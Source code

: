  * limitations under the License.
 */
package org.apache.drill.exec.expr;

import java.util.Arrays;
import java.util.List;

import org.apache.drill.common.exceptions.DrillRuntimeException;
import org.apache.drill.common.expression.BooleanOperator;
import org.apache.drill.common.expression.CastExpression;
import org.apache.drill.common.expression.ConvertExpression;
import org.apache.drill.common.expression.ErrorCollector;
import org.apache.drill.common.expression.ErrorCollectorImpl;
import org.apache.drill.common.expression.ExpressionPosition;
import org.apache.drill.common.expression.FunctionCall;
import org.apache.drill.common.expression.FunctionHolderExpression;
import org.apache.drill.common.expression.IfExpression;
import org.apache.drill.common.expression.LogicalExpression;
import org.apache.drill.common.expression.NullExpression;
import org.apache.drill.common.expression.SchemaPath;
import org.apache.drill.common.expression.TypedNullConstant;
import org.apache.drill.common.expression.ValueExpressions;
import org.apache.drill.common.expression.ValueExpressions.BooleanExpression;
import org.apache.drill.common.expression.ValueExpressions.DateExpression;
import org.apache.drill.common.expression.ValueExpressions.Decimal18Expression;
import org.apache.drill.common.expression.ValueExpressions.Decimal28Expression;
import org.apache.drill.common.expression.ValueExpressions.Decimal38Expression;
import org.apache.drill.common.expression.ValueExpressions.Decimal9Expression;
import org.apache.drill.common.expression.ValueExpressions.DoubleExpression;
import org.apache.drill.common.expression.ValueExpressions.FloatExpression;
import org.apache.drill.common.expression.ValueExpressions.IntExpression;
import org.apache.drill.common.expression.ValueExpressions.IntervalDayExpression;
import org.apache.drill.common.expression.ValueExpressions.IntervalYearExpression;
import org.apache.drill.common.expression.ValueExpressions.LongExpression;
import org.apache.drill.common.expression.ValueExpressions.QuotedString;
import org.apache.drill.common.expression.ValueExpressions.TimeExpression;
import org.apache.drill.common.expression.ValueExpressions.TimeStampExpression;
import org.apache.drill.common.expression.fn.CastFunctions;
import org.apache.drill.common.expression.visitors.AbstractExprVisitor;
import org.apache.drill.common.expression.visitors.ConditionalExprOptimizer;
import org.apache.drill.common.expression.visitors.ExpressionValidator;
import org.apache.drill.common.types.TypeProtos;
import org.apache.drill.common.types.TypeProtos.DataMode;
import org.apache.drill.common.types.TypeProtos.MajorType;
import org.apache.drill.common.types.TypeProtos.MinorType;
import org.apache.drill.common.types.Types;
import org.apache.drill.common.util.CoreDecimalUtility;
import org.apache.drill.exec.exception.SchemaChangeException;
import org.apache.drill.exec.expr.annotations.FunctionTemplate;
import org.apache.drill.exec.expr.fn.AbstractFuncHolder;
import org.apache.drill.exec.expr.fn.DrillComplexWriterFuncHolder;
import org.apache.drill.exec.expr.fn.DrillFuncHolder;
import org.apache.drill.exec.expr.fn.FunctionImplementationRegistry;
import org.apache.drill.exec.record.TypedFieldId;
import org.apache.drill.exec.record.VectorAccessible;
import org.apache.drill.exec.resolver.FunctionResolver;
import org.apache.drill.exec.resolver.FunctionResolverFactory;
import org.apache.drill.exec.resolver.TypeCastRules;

[Task requirements] Each entry above, in full, should be output exactly as it reads.

[Answer for the task]
Source code

:  * limitations under the License.
 */
package org.apache.drill.exec.expr;

import java.util.Arrays;
import java.util.List;

import org.apache.drill.common.exceptions.DrillRuntimeException;
import org.apache.drill.common.expression.BooleanOperator;
import org.apache.drill.common.expression.CastExpression;
import org.apache.drill.common.expression.ConvertExpression;
import org.apache.drill.common.expression.ErrorCollector;
import org.apache.drill.common.expression.ErrorCollectorImpl;
import org.apache.drill.common.expression.ExpressionPosition;
import org.apache.drill.common.expression.FunctionCall;
import org.apache.drill.common.expression.FunctionHolderExpression;
import org.apache.drill.common.expression.IfExpression;
import org.apache.drill.common.expression.LogicalExpression;
import org.apache.drill.common.expression.NullExpression;
import org.apache.drill.common.expression.SchemaPath;
import org.apache.drill.common.expression.TypedNullConstant;
import org.apache.drill.common.expression.ValueExpressions;
import org.apache.drill.common.expression.ValueExpressions.BooleanExpression;
import org.apache.drill.common.expression.ValueExpressions.DateExpression;
import org.apache.drill.common.expression.ValueExpressions.Decimal18Expression;
import org.apache.drill.common.expression.ValueExpressions.Decimal28Expression;
import org.apache.drill.common.expression.ValueExpressions.Decimal38Expression;
import org.apache.drill.common.expression.ValueExpressions.Decimal9Expression;
import org.apache.drill.common.expression.ValueExpressions.DoubleExpression;
import org.apache.drill.common.expression.ValueExpressions.FloatExpression;
import org.apache.drill.common.expression.ValueExpressions.IntExpression;
import org.apache.drill.common.expression.ValueExpressions.IntervalDayExpression;
import org.apache.drill.common.expression.ValueExpressions.IntervalYearExpression;
import org.apache.drill.common.expression.ValueExpressions.LongExpression;
import org.apache.drill.common.expression.ValueExpressions.QuotedString;
import org.apache.drill.common.expression.ValueExpressions.TimeExpression;
import org.apache.drill.common.expression.ValueExpressions.TimeStampExpression;
import org.apache.drill.common.expression.fn.CastFunctions;
import org.apache.drill.common.expression.visitors.AbstractExprVisitor;
import org.apache.drill.common.expression.visitors.ConditionalExprOptimizer;
import org.apache.drill.common.expression.visitors.ExpressionValidator;
import org.apache.drill.common.types.TypeProtos;
import org.apache.drill.common.types.TypeProtos.DataMode;
import org.apache.drill.common.types.TypeProtos.MajorType;
import org.apache.drill.common.types.TypeProtos.MinorType;
import org.apache.drill.common.types.Types;
import org.apache.drill.common.util.CoreDecimalUtility;
import org.apache.drill.exec.exception.SchemaChangeException;
import org.apache.drill.exec.expr.annotations.FunctionTemplate;
import org.apache.drill.exec.expr.fn.AbstractFuncHolder;
import org.apache.drill.exec.expr.fn.DrillComplexWriterFuncHolder;
import org.apache.drill.exec.expr.fn.DrillFuncHolder;
import org.apache.drill.exec.expr.fn.FunctionImplementationRegistry;
import org.apache.drill.exec.record.TypedFieldId;
import org.apache.drill.exec.record.VectorAccessible;
import org.apache.drill.exec.resolver.FunctionResolver;
import org.apache.drill.exec.resolver.FunctionResolverFactory;
import org.apache.drill.exec.resolver.TypeCastRules;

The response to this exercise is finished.